Ele integra o conjunto de políticas sociais do governo federal e sua caracterização atual está definida na lei 7998/90, sendo citado na Constituição no artigo 239 das Disposições Gerais. Na prática, ele funciona como uma espécie de “décimo quarto salário” para quem ganha um SM e como uma fração de um décimo quarto salário para quem recebe entre um e dois SM.

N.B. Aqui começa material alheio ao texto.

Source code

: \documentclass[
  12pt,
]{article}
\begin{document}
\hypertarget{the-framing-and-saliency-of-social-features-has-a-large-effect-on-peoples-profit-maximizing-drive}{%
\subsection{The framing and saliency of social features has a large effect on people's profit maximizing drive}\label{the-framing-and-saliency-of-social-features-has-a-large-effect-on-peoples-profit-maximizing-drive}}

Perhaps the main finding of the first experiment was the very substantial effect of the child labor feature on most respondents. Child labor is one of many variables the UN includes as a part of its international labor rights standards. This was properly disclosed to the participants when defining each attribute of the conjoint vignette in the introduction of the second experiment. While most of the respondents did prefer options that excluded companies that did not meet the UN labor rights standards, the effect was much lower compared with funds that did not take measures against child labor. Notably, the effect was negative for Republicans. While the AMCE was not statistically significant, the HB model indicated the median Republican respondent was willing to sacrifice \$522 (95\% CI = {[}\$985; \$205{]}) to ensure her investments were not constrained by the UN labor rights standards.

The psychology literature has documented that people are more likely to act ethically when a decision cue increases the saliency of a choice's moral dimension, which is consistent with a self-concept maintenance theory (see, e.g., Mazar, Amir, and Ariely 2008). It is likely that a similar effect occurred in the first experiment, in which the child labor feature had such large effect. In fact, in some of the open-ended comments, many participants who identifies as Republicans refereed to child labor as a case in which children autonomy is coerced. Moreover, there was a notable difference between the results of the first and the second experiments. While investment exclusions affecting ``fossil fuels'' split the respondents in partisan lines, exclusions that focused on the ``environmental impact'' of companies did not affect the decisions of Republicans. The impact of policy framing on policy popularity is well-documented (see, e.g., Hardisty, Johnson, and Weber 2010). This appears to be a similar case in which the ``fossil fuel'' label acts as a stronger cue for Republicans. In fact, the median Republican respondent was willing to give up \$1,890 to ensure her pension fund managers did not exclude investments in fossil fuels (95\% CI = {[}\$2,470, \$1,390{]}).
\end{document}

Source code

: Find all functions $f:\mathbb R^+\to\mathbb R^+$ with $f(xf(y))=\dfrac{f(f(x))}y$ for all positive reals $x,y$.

Como milhões de pessoas recebem o
benefício, é evidente que não é preciso ser um craque em política para perceber
a importância do tema. E, obviamente, isso se presta a que o governo que
encarar o desafio de rever o benefício seja tachado de insensível,
“antipopular” e todas essas palavras simpáticas que a oposição de plantão tende
a utilizar nessas ocasiões.
O fato, porém, é que temos no Brasil o
seguinte conjunto de elementos:
i) uma regra do teto que, mesmo que for
mudada, deverá ser substituída por alguma outra regra que, provavelmente,
determine algum tipo de limitação para a despesa;
ii) uma tendência ao crescimento contínuo
da despesa do INSS, em que pese a reforma previdenciária realizada, o que pode
contribuir para comprimir o espaço das demais despesas, dada a existência de
alguma limitação para a expansão da despesa total; e
iii) em função disso, um achatamento
sistemático das despesas discricionárias, que entre 2014 e 2021 caíram nada
menos que 45 %, em termos reais, algo que obviamente não poderá ser mantido
indefinidamente, por comprometer os recursos destinados à segurança, à defesa,
a ciência e tecnologia, ao meio ambiente etc.

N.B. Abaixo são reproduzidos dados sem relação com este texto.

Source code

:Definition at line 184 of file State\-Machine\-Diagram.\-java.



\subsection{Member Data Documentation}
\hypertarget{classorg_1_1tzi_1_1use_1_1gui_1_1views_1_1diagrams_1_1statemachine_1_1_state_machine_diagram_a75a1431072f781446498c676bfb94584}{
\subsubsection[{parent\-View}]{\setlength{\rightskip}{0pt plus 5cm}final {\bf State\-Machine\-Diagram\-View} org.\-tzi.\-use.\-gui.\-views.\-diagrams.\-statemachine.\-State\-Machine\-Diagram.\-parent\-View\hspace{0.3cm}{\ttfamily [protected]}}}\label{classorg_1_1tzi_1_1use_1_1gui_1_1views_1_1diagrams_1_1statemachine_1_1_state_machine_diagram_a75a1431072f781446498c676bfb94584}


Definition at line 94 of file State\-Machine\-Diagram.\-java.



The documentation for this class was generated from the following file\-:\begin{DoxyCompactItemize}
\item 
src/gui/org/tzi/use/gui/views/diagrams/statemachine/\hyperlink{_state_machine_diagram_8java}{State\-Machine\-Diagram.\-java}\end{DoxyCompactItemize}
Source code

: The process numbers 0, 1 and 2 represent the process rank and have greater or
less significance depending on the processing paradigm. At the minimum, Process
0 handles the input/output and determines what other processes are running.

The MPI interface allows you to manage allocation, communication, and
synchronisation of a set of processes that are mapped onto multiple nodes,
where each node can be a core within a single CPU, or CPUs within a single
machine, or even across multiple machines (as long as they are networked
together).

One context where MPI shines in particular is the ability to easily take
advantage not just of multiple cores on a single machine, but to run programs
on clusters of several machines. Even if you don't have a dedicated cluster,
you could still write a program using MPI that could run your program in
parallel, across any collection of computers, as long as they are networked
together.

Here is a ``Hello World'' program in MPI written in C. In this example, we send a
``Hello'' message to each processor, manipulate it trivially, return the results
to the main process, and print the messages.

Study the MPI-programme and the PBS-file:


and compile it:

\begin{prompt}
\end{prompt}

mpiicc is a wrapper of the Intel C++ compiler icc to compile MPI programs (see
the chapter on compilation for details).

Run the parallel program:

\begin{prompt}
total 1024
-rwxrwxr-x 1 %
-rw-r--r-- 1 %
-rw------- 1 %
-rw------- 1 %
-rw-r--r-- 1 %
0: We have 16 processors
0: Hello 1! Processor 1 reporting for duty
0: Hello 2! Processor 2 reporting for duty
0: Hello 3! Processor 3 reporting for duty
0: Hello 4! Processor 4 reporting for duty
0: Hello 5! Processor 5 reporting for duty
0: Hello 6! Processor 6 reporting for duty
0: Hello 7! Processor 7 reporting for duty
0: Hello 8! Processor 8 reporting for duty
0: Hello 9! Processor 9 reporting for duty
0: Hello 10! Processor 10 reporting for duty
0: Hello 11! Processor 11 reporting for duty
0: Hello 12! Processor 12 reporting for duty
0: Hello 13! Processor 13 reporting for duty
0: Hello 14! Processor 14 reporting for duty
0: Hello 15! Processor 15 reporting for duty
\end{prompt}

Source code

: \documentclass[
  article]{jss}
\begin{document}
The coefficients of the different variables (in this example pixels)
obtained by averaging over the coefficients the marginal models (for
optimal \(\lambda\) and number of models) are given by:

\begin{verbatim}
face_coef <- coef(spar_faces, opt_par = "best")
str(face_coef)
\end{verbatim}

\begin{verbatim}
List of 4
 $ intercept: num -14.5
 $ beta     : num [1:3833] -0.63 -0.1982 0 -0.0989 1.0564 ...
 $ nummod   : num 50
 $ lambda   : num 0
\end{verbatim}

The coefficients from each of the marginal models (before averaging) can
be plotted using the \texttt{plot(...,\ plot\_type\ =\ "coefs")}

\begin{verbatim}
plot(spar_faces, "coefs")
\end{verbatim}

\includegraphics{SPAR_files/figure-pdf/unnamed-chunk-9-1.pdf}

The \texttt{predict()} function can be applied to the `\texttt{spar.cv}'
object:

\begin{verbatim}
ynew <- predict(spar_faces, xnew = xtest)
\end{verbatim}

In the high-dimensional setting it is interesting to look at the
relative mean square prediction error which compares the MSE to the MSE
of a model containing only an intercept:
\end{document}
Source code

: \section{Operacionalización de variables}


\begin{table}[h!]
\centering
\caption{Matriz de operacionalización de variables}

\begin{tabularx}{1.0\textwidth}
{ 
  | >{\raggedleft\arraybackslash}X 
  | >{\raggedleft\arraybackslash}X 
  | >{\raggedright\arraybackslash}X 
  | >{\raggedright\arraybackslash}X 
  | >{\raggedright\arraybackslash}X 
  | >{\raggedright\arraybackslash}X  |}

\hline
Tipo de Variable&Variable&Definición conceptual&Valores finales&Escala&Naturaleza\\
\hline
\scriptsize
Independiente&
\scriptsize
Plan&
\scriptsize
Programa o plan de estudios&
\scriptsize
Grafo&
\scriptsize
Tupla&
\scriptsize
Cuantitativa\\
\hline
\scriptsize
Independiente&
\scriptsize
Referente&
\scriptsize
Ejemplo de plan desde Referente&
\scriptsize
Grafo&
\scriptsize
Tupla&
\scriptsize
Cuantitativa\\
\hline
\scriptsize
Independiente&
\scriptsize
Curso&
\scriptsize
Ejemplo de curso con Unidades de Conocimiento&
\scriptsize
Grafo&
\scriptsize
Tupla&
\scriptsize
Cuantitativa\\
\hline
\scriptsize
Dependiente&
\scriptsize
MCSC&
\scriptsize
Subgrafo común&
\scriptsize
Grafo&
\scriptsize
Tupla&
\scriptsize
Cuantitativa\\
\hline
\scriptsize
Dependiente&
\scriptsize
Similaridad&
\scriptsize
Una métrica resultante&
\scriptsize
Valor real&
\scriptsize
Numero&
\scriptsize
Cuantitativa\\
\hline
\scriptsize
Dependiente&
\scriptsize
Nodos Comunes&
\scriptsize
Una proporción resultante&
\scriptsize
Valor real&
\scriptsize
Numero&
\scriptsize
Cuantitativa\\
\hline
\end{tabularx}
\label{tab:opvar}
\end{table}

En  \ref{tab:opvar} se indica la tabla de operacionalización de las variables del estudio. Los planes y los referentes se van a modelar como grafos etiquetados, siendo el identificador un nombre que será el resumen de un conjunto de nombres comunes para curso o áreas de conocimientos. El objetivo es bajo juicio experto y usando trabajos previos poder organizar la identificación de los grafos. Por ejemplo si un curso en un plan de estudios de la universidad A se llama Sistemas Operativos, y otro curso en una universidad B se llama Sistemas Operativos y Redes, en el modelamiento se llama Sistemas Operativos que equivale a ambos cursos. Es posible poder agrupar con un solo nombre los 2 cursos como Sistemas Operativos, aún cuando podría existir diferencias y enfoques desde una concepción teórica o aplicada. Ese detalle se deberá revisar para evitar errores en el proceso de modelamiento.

Adicionalmente, há em curso um debate sobre
a importância de definir uma política de apoio para os trabalhadores informais
que, possivelmente, poderá ensejar a criação de um novo programa social no
próximo governo, exigindo uma realocação de recursos, o que demandará
criatividade das autoridades para identificar as fontes para o financiamento do
mesmo.
Pensemos nos objetivos que os governos
perseguem quando dedicam verbas para programas sociais. Um deles é a mitigação
dos efeitos do desemprego, tema sobre o qual não precisamos nos alongar, por
obviedade.
Outro pode ser a utilização com fins de
reduzir a exclusão social, por meio de políticas assistencialistas.
Adicionalmente, o programa pode servir para atacar o problema da informalidade,
objetivo igualmente meritório.
Pensemos agora nos efeitos concretos do
programa do abono salarial. Ele combate o desemprego? Não, porque quem recebe o
abono está empregado. Ele combate a miséria? Não, porque quem recebe o abono
não está entre os 20 % mais pobres do país. Ele ajuda a reduzir a
informalidade? Não, porque quem recebe o benefício já está no mercado formal.

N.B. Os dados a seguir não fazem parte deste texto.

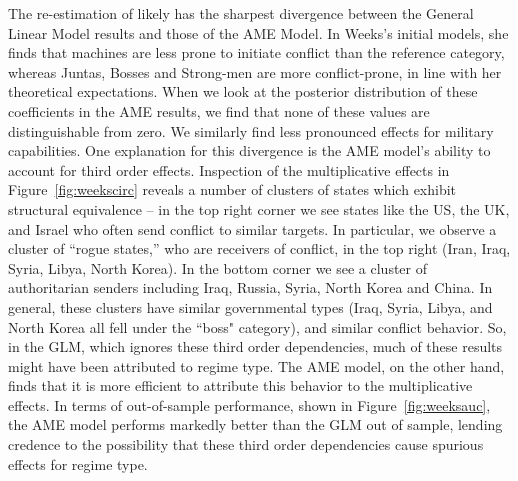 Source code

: The re-estimation of \citet{weeks:2012} likely has the sharpest divergence between the General Linear Model results and those of the AME Model. In Weeks's initial models,  she finds that machines are less prone to initiate conflict than the reference category, whereas Juntas, Bosses and Strong-men are more conflict-prone, in line with her theoretical expectations. When we look at the posterior distribution of these coefficients in the AME results, we find that none of these values are distinguishable from zero. We similarly find less pronounced effects for military capabilities. One explanation for this divergence is the AME model's ability to account for third order effects. Inspection of the multiplicative effects in Figure~\ref{fig:weekscirc} reveals a number of clusters of states which exhibit structural equivalence -- in the top right corner we see states like the US, the UK, and Israel who often send conflict to similar targets. In particular, we observe a cluster of ``rogue states,'' who are receivers of conflict, in the top right (Iran, Iraq, Syria, Libya, North Korea). In the bottom corner we see a cluster of authoritarian senders including Iraq, Russia, Syria, North Korea and China. In general, these clusters have similar governmental types (Iraq, Syria, Libya, and North Korea all fell under the ``boss" category), and similar conflict behavior. So, in the GLM, which ignores these third order dependencies, much of these results might have been attributed to regime type. The AME model, on the other hand, finds that it is more efficient to attribute this behavior to the multiplicative effects. In terms of out-of-sample performance, shown in Figure~\ref{fig:weeksauc}, the AME model performs markedly better than the GLM out of sample, lending credence to the possibility that these third order dependencies cause spurious effects for regime type.

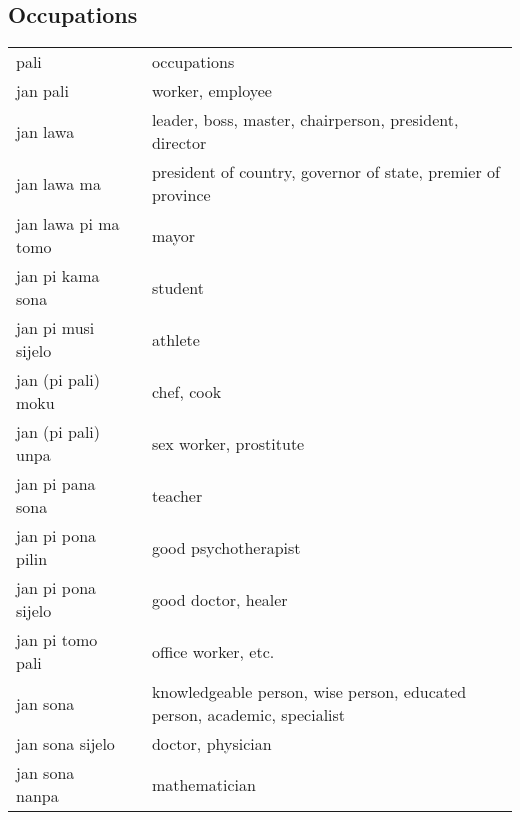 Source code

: \subsection{Occupations}
%
\begin{supertabular}{p{4,5cm}|ll}
    pali                  &  & occupations                                                              \\
    jan pali              &  & worker, employee                                                         \\
    jan lawa              &  & leader, boss, master, chairperson, president, director                   \\
    jan lawa ma           &  & president of country, governor of state, premier of province             \\
    jan lawa pi ma tomo   &  & mayor                                                                    \\
    jan pi kama sona      &  & student                                                                  \\
    jan pi musi sijelo    &  & athlete                                                                  \\
    jan (pi pali) moku    &  & chef, cook                                                               \\
    jan (pi pali) unpa    &  & sex worker, prostitute                                                   \\
    jan pi pana sona      &  & teacher                                                                  \\
    jan pi pona pilin     &  & good psychotherapist                                                     \\
    jan pi pona sijelo    &  & good doctor, healer                                                      \\
    jan pi tomo pali      &  & office worker, etc.                                                      \\
    jan sona              &  & knowledgeable person, wise person, educated person, academic, specialist \\
    jan sona sijelo       &  & doctor, physician                                                        \\
    jan sona nanpa        &  & mathematician                                                            \\

\end{supertabular}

Sejamos francos: em qualquer avaliação da
eficácia dessa despesa para atingir certos objetivos sociais, o programa seria
reprovado, por qualquer critério.
Precisamos entender que comandar um país
implica liderar e, assim, expor à população as razões das políticas públicas. E
a realidade é que esse programa não mais se justifica e, pior, por conta da sua
existência, ele na prática retira recursos que poderiam ir para a saúde, a
educação e a segurança.
Eliminá-lo gradualmente deveria ser parte
integrante de um planejamento que permita aumentar as despesas em outras
rubricas nos próximos dez anos.
Por isso, e para que não haja resistências
intransponíveis, sugere-se que o programa seja reduzido linearmente ao longo de
5 anos, na proporção de 20 % do seu valor atual por ano. São em torno de R$ 20
bilhões por ano. Recursos que poderiam ser utilizados, por exemplo, em um outro
programa social, mais focalizado. Ainda voltaremos a este ponto, nesta série.